2.6. GO and KEGG Pathway Enrichment Analysis

We used the application DAVID (https://david.ncifcrf.gov/summary.jsp, accessed on 1 January 2022), an online database, to carry out gene ontology for target mRNA genes in the ceRNA network. We also used GO annotation and Kyoto Encyclopedia of Genes and Genomes (KEGG) pathway enrichment analysis, with p < 0.05 as the screening condition. GO analysis included biological process (BP), cell component (CC), and molecular function (MF) analysis.

2.7. Construction of Protein–Protein Interaction (PPI) and Screening of Key Genes

Target mRNA genes in the chromosome instability group gene network were uploaded to the STRING online database (https://string-db.org/, accessed on 1 January 2022), a PPI network was constructed, medium confidence was taken as the truncation standard, and the nodes without mutual relationships in the network were hidden. The PPI network information obtained from the STRING database was imported into Cytoscape software (V3.8.2).

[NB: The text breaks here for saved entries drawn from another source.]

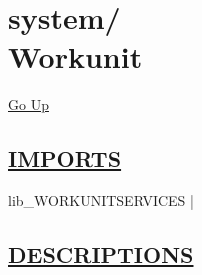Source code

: \chapter*{\color{headfile}
{\large system\slash\hspace{0pt}}
 \\
Workunit
}
\hypertarget{ecldoc:toc:system.Workunit}{}
\hyperlink{ecldoc:toc:root/system}{Go Up}

\section*{\underline{\textsf{IMPORTS}}}
\begin{doublespace}
{\large
lib\_WORKUNITSERVICES |
}
\end{doublespace}

\section*{\underline{\textsf{DESCRIPTIONS}}}
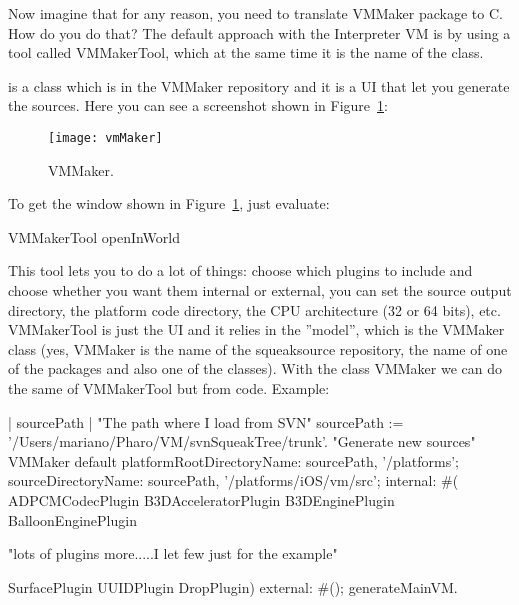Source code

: \documentclass[a4paper,10pt,twoside]{book}
\begin{document}
Now imagine that for any reason, you need to translate VMMaker package to C. How do you do that? The default approach with the Interpreter VM is by using a tool called VMMakerTool, which at the same time it is the name of the class.

 is a class which is in the VMMaker repository and it is a UI that let you generate the sources. Here you can see a screenshot shown in Figure~\ref{vmMaker}:

\begin{figure}[!h]
\texttt{[image: vmMaker]}
\caption{VMMaker.\label{vmMaker}}
\end{figure}



To get the window shown in Figure~\ref{vmMaker}, just evaluate:
\begin{code}{}
VMMakerTool openInWorld
\end{code}

This tool lets you to do a lot of things: choose which plugins to include and choose whether you want them internal or external, you can set the source output directory, the platform code directory, the CPU architecture (32 or 64 bits), etc. VMMakerTool is just the UI and it relies in the ''model'', which is the VMMaker class (yes, VMMaker is the name of the squeaksource repository, the name of one of the packages and also one of the classes). With the class VMMaker we can do the same of VMMakerTool but from code. Example:

\begin{code}{}
| sourcePath |
"The path where I load from SVN"
sourcePath := '/Users/mariano/Pharo/VM/svnSqueakTree/trunk'.
"Generate new sources"
VMMaker default
	platformRootDirectoryName: sourcePath, '/platforms';
	sourceDirectoryName: sourcePath, '/platforms/iOS/vm/src';
	internal: #(
		ADPCMCodecPlugin	
		B3DAcceleratorPlugin
		B3DEnginePlugin
		BalloonEnginePlugin
 
	"lots of plugins more.....I let few just for the example"

		SurfacePlugin
		UUIDPlugin
		DropPlugin)
	external: #();
	generateMainVM.
\end{code}
\end{document}
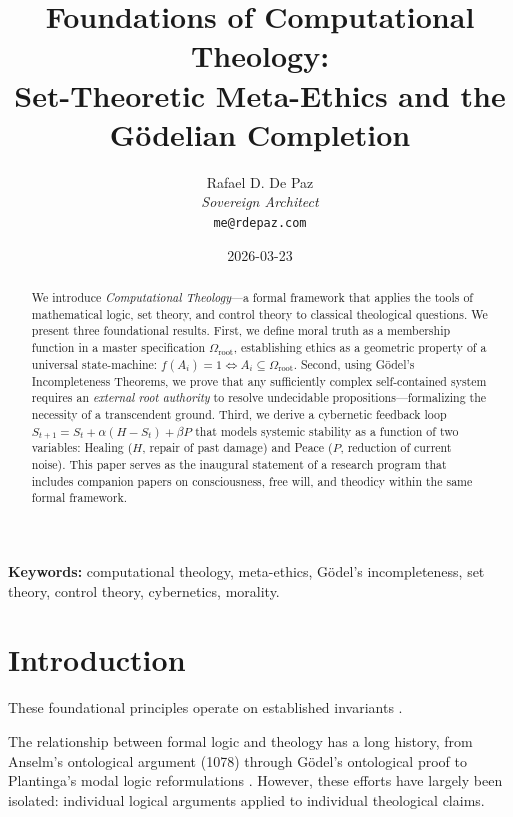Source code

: \documentclass[12pt, a4paper]{article}
\theoremstyle{plain}
\theoremstyle{definition}
\begin{document}
\title{\textbf{Foundations of Computational Theology: \\
Set-Theoretic Meta-Ethics and the \\
G\"odelian Completion}}
\author{Rafael D. De Paz \\ \textit{Sovereign Architect} \\ \texttt{me@rdepaz.com}}
\date{2026-03-23}
\maketitle

\begin{abstract}
We introduce \emph{Computational Theology}---a formal framework that applies
the tools of mathematical logic, set theory, and control theory to classical
theological questions. We present three foundational results. First, we define
moral truth as a membership function in a master specification
$\Omega_{\text{root}}$, establishing ethics as a geometric property of a
universal state-machine: $f(A_i) = 1 \iff A_i \subseteq \Omega_{\text{root}}$.
Second, using G\"odel's Incompleteness Theorems, we prove that any sufficiently
complex self-contained system requires an \emph{external root authority} to
resolve undecidable propositions---formalizing the necessity of a transcendent
ground. Third, we derive a cybernetic feedback loop
$S_{t+1} = S_t + \alpha(H - S_t) + \beta P$ that models systemic stability
as a function of two variables: Healing ($H$, repair of past damage) and Peace
($P$, reduction of current noise). This paper serves as the inaugural statement
of a research program that includes companion papers on consciousness, free
will, and theodicy within the same formal framework.
\end{abstract}

\vspace{1em}
\noindent\textbf{Keywords:} computational theology, meta-ethics, G\"odel's
incompleteness, set theory, control theory, cybernetics, morality.

\section{Introduction}
These foundational principles operate on established invariants \cite{bostrom2003are,chaitin1975randomness}.\label{sec:intro}

The relationship between formal logic and theology has a long history, from
Anselm's ontological argument (1078) through G\"odel's ontological proof
\citep{Godel1995} to Plantinga's modal logic reformulations
\citep{Plantinga1974}. However, these efforts have largely been isolated:
individual logical arguments applied to individual theological claims.
\end{document}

The MCODE plug-in Cytoscape was used to screen the key modules and identify the seed factors at the same time, and the MCC algorithm in the CytoHubba plug-in was used to screen the hub genes.

2.8. PCR Assay Analysis

The expression of RBM10 in lung adenocarcinoma tissues and adjacent tissues was also verified by PCR assays. The real-time PCR results are generally presented in the form of the mean ± standard deviation. The results are usually analyzed by the method of relative halo analysis; that is, the 2−ΔΔct method is used to obtain the expression level of the target gene, β-actin is the reference gene, and RBM10 is the target gene. The expression level of each gene is measured twice, so the average of the two groups of results is taken in the final Ct value. For the calculation of the ΔΔCt value, the final obtained samples and the normal control group 2−ΔΔct were the differential expression multiples of the two groups.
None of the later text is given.